Engelbreit attributes her beginnings in art to getting eyeglasses in second grade and being able to see details of the world around her clearly for the first time. After meeting her first artist, at age 9, she became convinced she needed her own studio space, which her mother helped set up in the family linen closet.

=== Career ===
Engelbreit began working for a local advertising company, Hot Buttered Graphics. Hoping to work as an illustrator of children's books, she shopped her portfolio around New York without success. She began working on greeting cards and her first nationally distributed greeting card featured a spoonerism that played off an old saying, "Life is just a bowl of cherries", showing a girl looking at a chair piled high with bowls, with the legend: "Life is just a chair of bowlies."

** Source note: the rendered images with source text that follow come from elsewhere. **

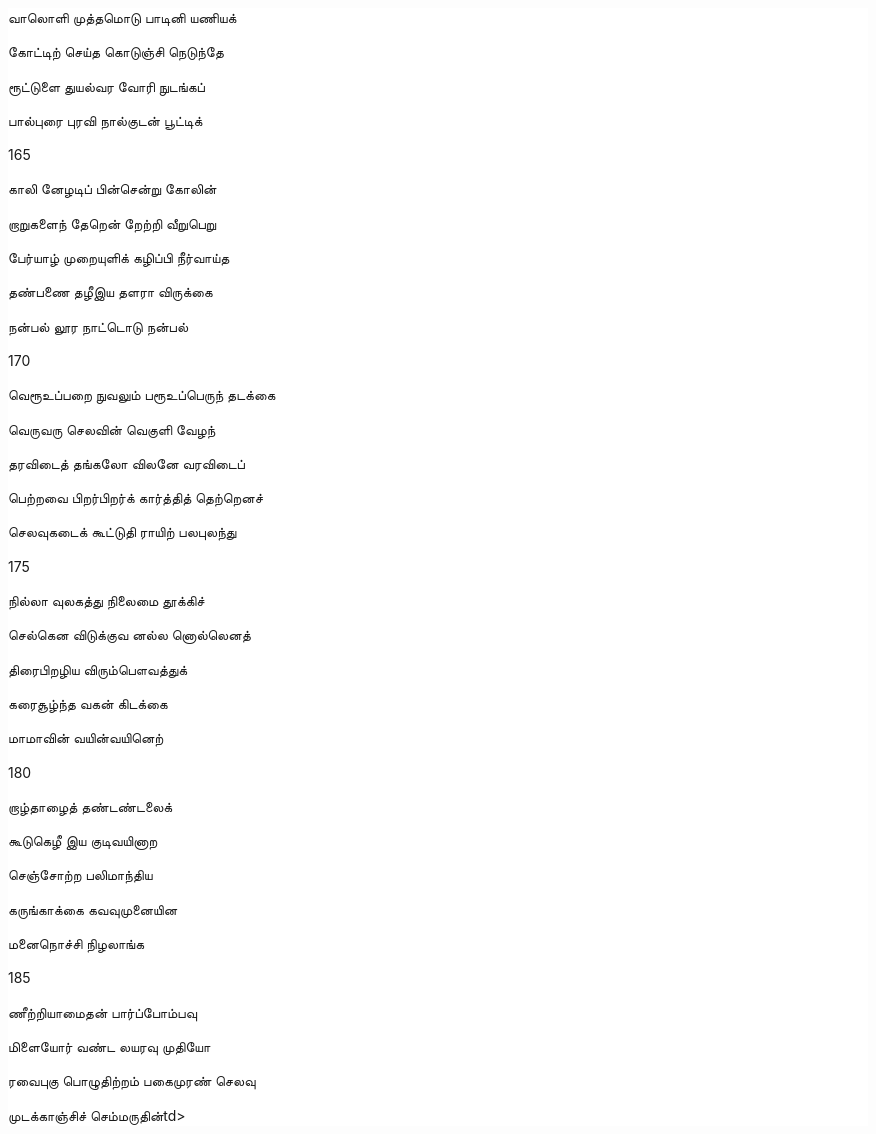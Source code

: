 வாலொளி முத்தமொடு பாடினி யணியக்  

கோட்டிற் செய்த கொடுஞ்சி நெடுந்தே  

ரூட்டுளை துயல்வர வோரி நுடங்கப்  

பால்புரை புரவி நால்குடன் பூட்டிக்

 165  

காலி னேழடிப் பின்சென்று கோலின்  

றாறுகளைந் தேறென் றேற்றி வீறுபெறு  

பேர்யாழ் முறையுளிக் கழிப்பி நீர்வாய்த  

தண்பணை தழீஇய தளரா விருக்கை  

நன்பல் லூர நாட்டொடு நன்பல்

 170  

வெரூஉப்பறை நுவலும் பரூஉப்பெருந் தடக்கை  

வெருவரு செலவின் வெகுளி வேழந்  

தரவிடைத் தங்கலோ விலனே வரவிடைப்  

பெற்றவை பிறர்பிறர்க் கார்த்தித் தெற்றெனச்  

செலவுகடைக் கூட்டுதி ராயிற் பலபுலந்து

 175  

நில்லா வுலகத்து நிலைமை தூக்கிச்  

செல்கென விடுக்குவ னல்ல னொல்லெனத்  

திரைபிறழிய விரும்பௌவத்துக்  

கரைசூழ்ந்த வகன் கிடக்கை  

மாமாவின் வயின்வயினெற்

 180  

றாழ்தாழைத் தண்டண்டலைக்  

கூடுகெழீ இய குடிவயினாற  

செஞ்சோற்ற பலிமாந்திய  

கருங்காக்கை கவவுமுனையின  

மனைநொச்சி நிழலாங்க

 185  

ணீற்றியாமைதன் பார்ப்போம்பவு  

மிளையோர் வண்ட லயரவு முதியோ  

ரவைபுகு பொழுதிற்றம் பகைமுரண் செலவு  

முடக்காஞ்சிச் செம்மருதின்td>  

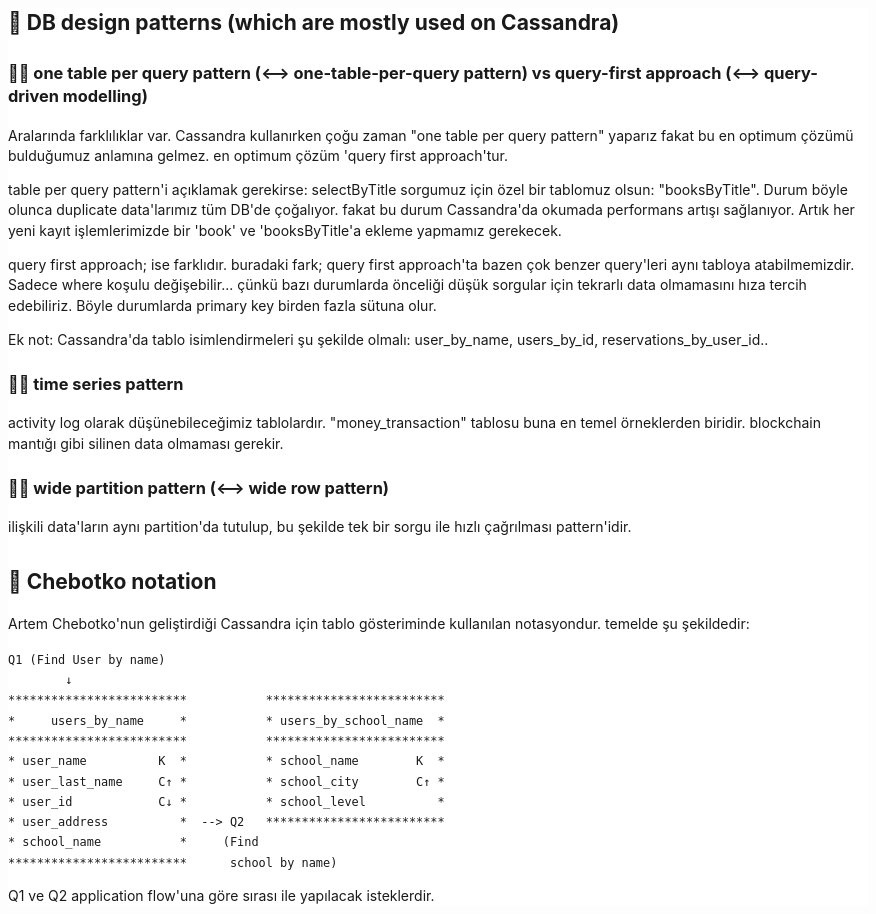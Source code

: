 ## 📌 DB design patterns (which are mostly used on Cassandra)

### 📌📌 one table per query pattern (⟷ one-table-per-query pattern) vs query-first approach (⟷ query-driven modelling)

Aralarında farklılıklar var. Cassandra kullanırken çoğu zaman "one table per query pattern" yaparız fakat bu en optimum çözümü bulduğumuz anlamına gelmez. en optimum çözüm 'query first approach'tur.

table per query pattern'i açıklamak gerekirse: selectByTitle sorgumuz için özel bir tablomuz olsun: "booksByTitle". Durum böyle olunca duplicate data'larımız tüm DB'de çoğalıyor. fakat bu durum Cassandra'da okumada performans artışı sağlanıyor. Artık her yeni kayıt işlemlerimizde bir 'book' ve 'booksByTitle'a ekleme yapmamız gerekecek.

query first approach; ise farklıdır. buradaki fark; query first approach'ta bazen çok benzer query'leri aynı tabloya atabilmemizdir. Sadece where koşulu değişebilir... çünkü  bazı durumlarda önceliği düşük sorgular için tekrarlı data olmamasını hıza tercih edebiliriz. Böyle durumlarda primary key birden fazla sütuna olur.

Ek not: Cassandra'da tablo isimlendirmeleri şu şekilde olmalı: user_by_name, users_by_id, reservations_by_user_id..

### 📌📌 time series pattern

activity log olarak düşünebileceğimiz tablolardır. "money_transaction" tablosu buna en temel örneklerden biridir. blockchain mantığı gibi silinen data olmaması gerekir.

### 📌📌 wide partition pattern (⟷ wide row pattern)

ilişkili data'ların aynı partition'da tutulup, bu şekilde tek bir sorgu ile hızlı çağrılması pattern'idir.

## 📌 Chebotko notation

Artem Chebotko'nun geliştirdiği Cassandra için tablo gösteriminde kullanılan notasyondur. temelde şu şekildedir:

```text
Q1 (Find User by name)
        ↓
*************************           *************************
*     users_by_name     *           * users_by_school_name  *
*************************           *************************
* user_name          K  *           * school_name        K  *
* user_last_name     C↑ *           * school_city        C↑ *
* user_id            C↓ *           * school_level          *
* user_address          *  --> Q2   *************************
* school_name           *     (Find
*************************      school by name)
```

Q1 ve Q2 application flow'una göre sırası ile yapılacak isteklerdir.

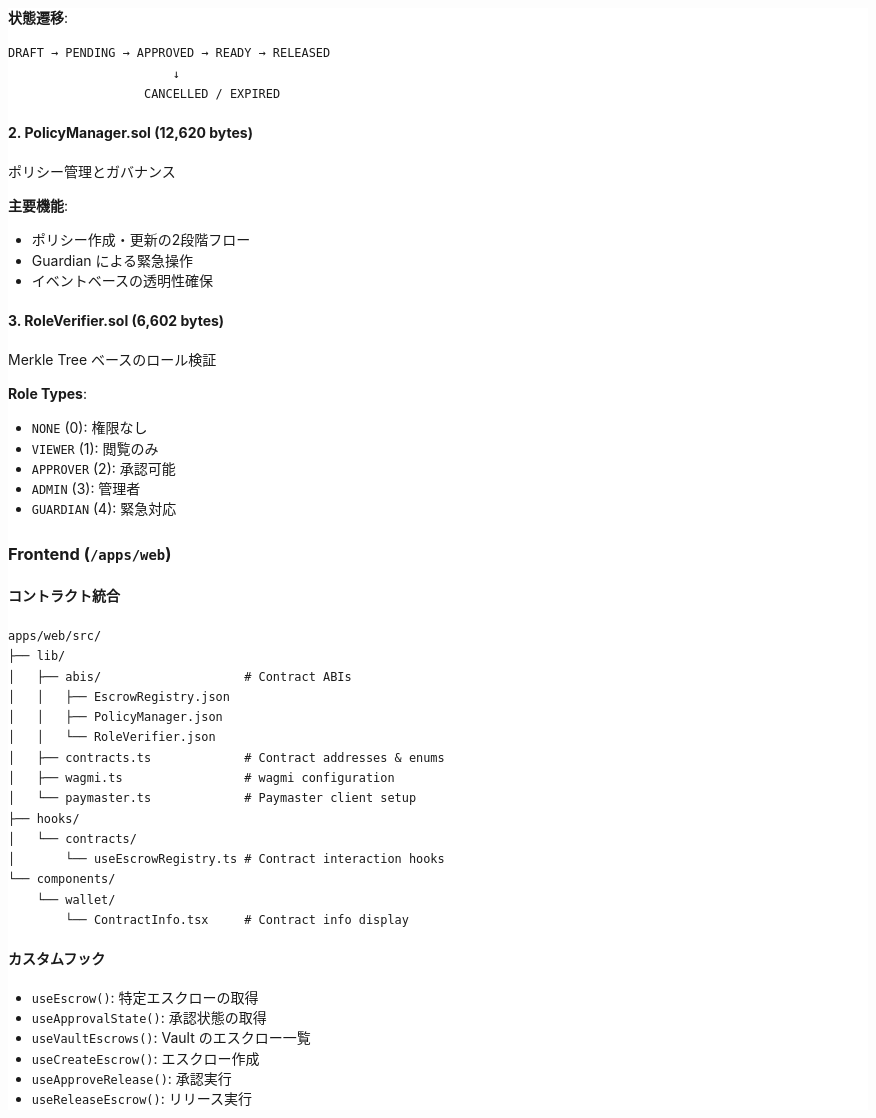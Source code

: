 **状態遷移**:
```
DRAFT → PENDING → APPROVED → READY → RELEASED
                       ↓
                   CANCELLED / EXPIRED
```

#### 2. **PolicyManager.sol** (12,620 bytes)
ポリシー管理とガバナンス

**主要機能**:
- ポリシー作成・更新の2段階フロー
- Guardian による緊急操作
- イベントベースの透明性確保

#### 3. **RoleVerifier.sol** (6,602 bytes)
Merkle Tree ベースのロール検証

**Role Types**:
- `NONE` (0): 権限なし
- `VIEWER` (1): 閲覧のみ
- `APPROVER` (2): 承認可能
- `ADMIN` (3): 管理者
- `GUARDIAN` (4): 緊急対応

### Frontend (`/apps/web`)

#### コントラクト統合
```
apps/web/src/
├── lib/
│   ├── abis/                    # Contract ABIs
│   │   ├── EscrowRegistry.json
│   │   ├── PolicyManager.json
│   │   └── RoleVerifier.json
│   ├── contracts.ts             # Contract addresses & enums
│   ├── wagmi.ts                 # wagmi configuration
│   └── paymaster.ts             # Paymaster client setup
├── hooks/
│   └── contracts/
│       └── useEscrowRegistry.ts # Contract interaction hooks
└── components/
    └── wallet/
        └── ContractInfo.tsx     # Contract info display
```

#### カスタムフック
- `useEscrow()`: 特定エスクローの取得
- `useApprovalState()`: 承認状態の取得
- `useVaultEscrows()`: Vault のエスクロー一覧
- `useCreateEscrow()`: エスクロー作成
- `useApproveRelease()`: 承認実行
- `useReleaseEscrow()`: リリース実行
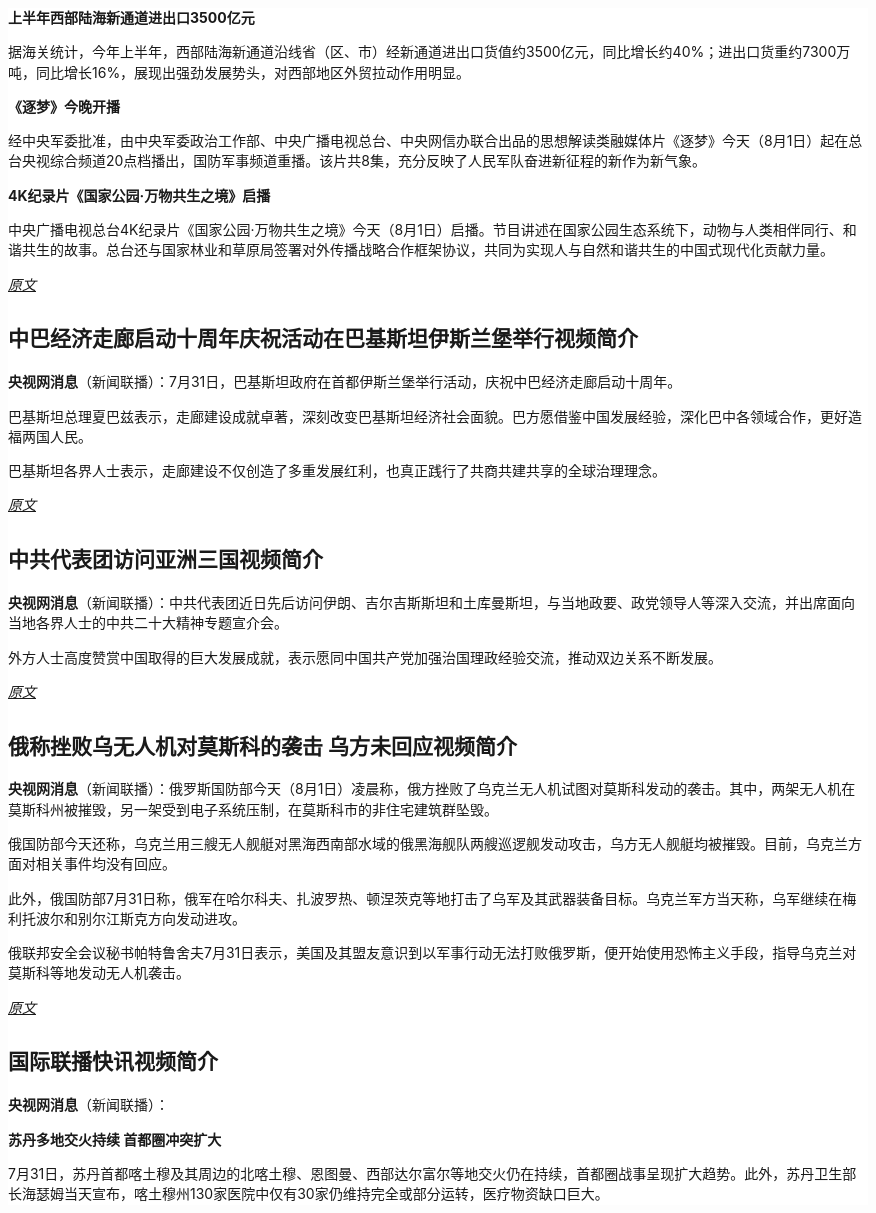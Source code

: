 **上半年西部陆海新通道进出口3500亿元**

据海关统计，今年上半年，西部陆海新通道沿线省（区、市）经新通道进出口货值约3500亿元，同比增长约40%；进出口货重约7300万吨，同比增长16%，展现出强劲发展势头，对西部地区外贸拉动作用明显。

**《逐梦》今晚开播**

经中央军委批准，由中央军委政治工作部、中央广播电视总台、中央网信办联合出品的思想解读类融媒体片《逐梦》今天（8月1日）起在总台央视综合频道20点档播出，国防军事频道重播。该片共8集，充分反映了人民军队奋进新征程的新作为新气象。

**4K纪录片《国家公园·万物共生之境》启播**

中央广播电视总台4K纪录片《国家公园·万物共生之境》今天（8月1日）启播。节目讲述在国家公园生态系统下，动物与人类相伴同行、和谐共生的故事。总台还与国家林业和草原局签署对外传播战略合作框架协议，共同为实现人与自然和谐共生的中国式现代化贡献力量。

*[原文](https://tv.cctv.com/2023/08/01/VIDEQ3jphCAFp82oppe7slXD230801.shtml)*


## 中巴经济走廊启动十周年庆祝活动在巴基斯坦伊斯兰堡举行视频简介

**央视网消息**（新闻联播）：7月31日，巴基斯坦政府在首都伊斯兰堡举行活动，庆祝中巴经济走廊启动十周年。

巴基斯坦总理夏巴兹表示，走廊建设成就卓著，深刻改变巴基斯坦经济社会面貌。巴方愿借鉴中国发展经验，深化巴中各领域合作，更好造福两国人民。

巴基斯坦各界人士表示，走廊建设不仅创造了多重发展红利，也真正践行了共商共建共享的全球治理理念。

*[原文](https://tv.cctv.com/2023/08/01/VIDEVg7OYxRiI50Wk1kvhBQB230801.shtml)*


## 中共代表团访问亚洲三国视频简介

**央视网消息**（新闻联播）：中共代表团近日先后访问伊朗、吉尔吉斯斯坦和土库曼斯坦，与当地政要、政党领导人等深入交流，并出席面向当地各界人士的中共二十大精神专题宣介会。 

外方人士高度赞赏中国取得的巨大发展成就，表示愿同中国共产党加强治国理政经验交流，推动双边关系不断发展。

*[原文](https://tv.cctv.com/2023/08/01/VIDEXCSylIsOM0kGpA9Awr2D230801.shtml)*


## 俄称挫败乌无人机对莫斯科的袭击 乌方未回应视频简介

**央视网消息**（新闻联播）：俄罗斯国防部今天（8月1日）凌晨称，俄方挫败了乌克兰无人机试图对莫斯科发动的袭击。其中，两架无人机在莫斯科州被摧毁，另一架受到电子系统压制，在莫斯科市的非住宅建筑群坠毁。

俄国防部今天还称，乌克兰用三艘无人舰艇对黑海西南部水域的俄黑海舰队两艘巡逻舰发动攻击，乌方无人舰艇均被摧毁。目前，乌克兰方面对相关事件均没有回应。

此外，俄国防部7月31日称，俄军在哈尔科夫、扎波罗热、顿涅茨克等地打击了乌军及其武器装备目标。乌克兰军方当天称，乌军继续在梅利托波尔和别尔江斯克方向发动进攻。

俄联邦安全会议秘书帕特鲁舍夫7月31日表示，美国及其盟友意识到以军事行动无法打败俄罗斯，便开始使用恐怖主义手段，指导乌克兰对莫斯科等地发动无人机袭击。

*[原文](https://tv.cctv.com/2023/08/01/VIDEBG6FhBd3hPjV4PhEUd2q230801.shtml)*


## 国际联播快讯视频简介

**央视网消息**（新闻联播）：

**苏丹多地交火持续 首都圈冲突扩大**

7月31日，苏丹首都喀土穆及其周边的北喀土穆、恩图曼、西部达尔富尔等地交火仍在持续，首都圈战事呈现扩大趋势。此外，苏丹卫生部长海瑟姆当天宣布，喀土穆州130家医院中仅有30家仍维持完全或部分运转，医疗物资缺口巨大。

Her company, Mary Engelbreit Co., was founded in 1982. It was located in Webster Groves, Missouri and then was moved to a former Greek Orthodox church in University City, Missouri in 1994. As of 1996, her company reported $86 million in sales per year. Mary Engelbreit stores were located in St. Louis; Schaumburg, Illinois; Dallas, Texas; Denver, Colorado; and Alpharetta, Georgia.

As her card line grew in size and popularity, it drew attention from other companies who licensed her artwork on products including calendars, T-shirts, mugs, gift books, rubber stamps, ceramic figurines, and fabric. She launched a line of "Engeldark" greeting cards in 2016 that feature snarky humor.

Engelbreit was editor-in-chief of a bi-monthly creative lifestyle magazine, Mary Engelbreit's Home Companion, starting in 1996.

Mary Engelbreit's A Merry Little Christmas received a starred review from Kirkus Reviews. Two of her books, Mary Engelbreit's Mother Goose and A Night of Great Joy, received starred reviews from Publishers Weekly. She has had two New York Times children's bestsellers, including an edition of The Night Before Christmas that reached #5 on the New York Times bestseller list and Mary Engelbreit's Mother Goose, which debuted at #6 and was on the bestseller list for four weeks.

She has designed sets for the St. Louis Muny's production of Matilda in 2019.

=== Personal life ===
Engelbreit married Phil Delano, a social worker, in 1977; in 1986, they formed Mary Engelbreit Studios. The couple had two children: Evan, born in 1980; and Will, born in 1983. Evan died in June 2000; his daughter, Mikayla, was adopted by Engelbreit and her husband. Engelbreit has a star on the St. Louis Walk of Fame.

Engelbreit supports Black Lives Matter. She created art inspired by the mother of Michael Brown.

== Selected works ==

=== Adults ===
- Mary Engelbreit's Christmas Companion. Andrews McMeel, 1995. ISBN 978-0-8362-4627-8
- Mary Engelbreit: The Art and the Artist. By Mary Engelbreit and Patrick T. Regan. Andrews McMeel Publishing, 1996. ISBN 9780836222326
- Mary Engelbreit's Fan Fare Cookbook: 120 Family Favorite Recipes. Andrews McMeel, 2010. ISBN 9780740779695

=== Children ===
- My Symphony. W. H. Channing and Mary Engelbreit. Andrews McMeel Publishing, 1997. ISBN 978-0-8362-3674-3
- Believe: A Christmas Treasury. Andrews and McMeel, 1998. ISBN 0-8362-6762-1.
- Baby Booky: Booky. HarperFestival, 2002. ISBN 978-0-06-008133-1
- Baby Booky: Lovey Dovey. HarperFestival, 2002. ISBN 978-0-06-008134-8
- The Night Before Christmas. Written by Clement C. Moore; Illustrations by Mary Engelbreit. HarperCollins, 2002. ISBN 0-06-008160-0
- Queen of Christmas. HarperCollins, 2003. ISBN 978-0-06-008177-5
- Queen of the Class. HarperCollins, 2004. ISBN 978-0-06-008178-2
- Queen of Hearts. HarperCollins, 2004. ISBN 0-06-008181-3
- Mary Engelbreit's Mother Goose. HarperChildren's, 2005. ISBN 978-0-06-082399-3
- Queen of Easter. HarperCollins, 2006. ISBN 0-06-008184-8
- Mary Engelbreit's Nutcracker. Harper, 2011. ISBN 978-0-06-088579-3
- Peace on Earth: A Christmas Collection. Zonderkidz, 2013. ISBN 978-0-310-74340-8
- The Blessings of Friendship Treasury. Zonderkidz, 2014. ISBN 978-0-310-74509-9
- A Night of Great Joy. Zonderkidz, 2016. ISBN 978-0-310-74354-5
- Mary Engelbreit's A Merry Little Christmas. HarperCollins, 2006. ISBN 0-06-074158-9; HarperFestival, 2019. ISBN 978-0-06-074161-7.
- Mary Engelbreit's Little Book of Love. HarperCollins, 2020. ISBN 978-0063017221.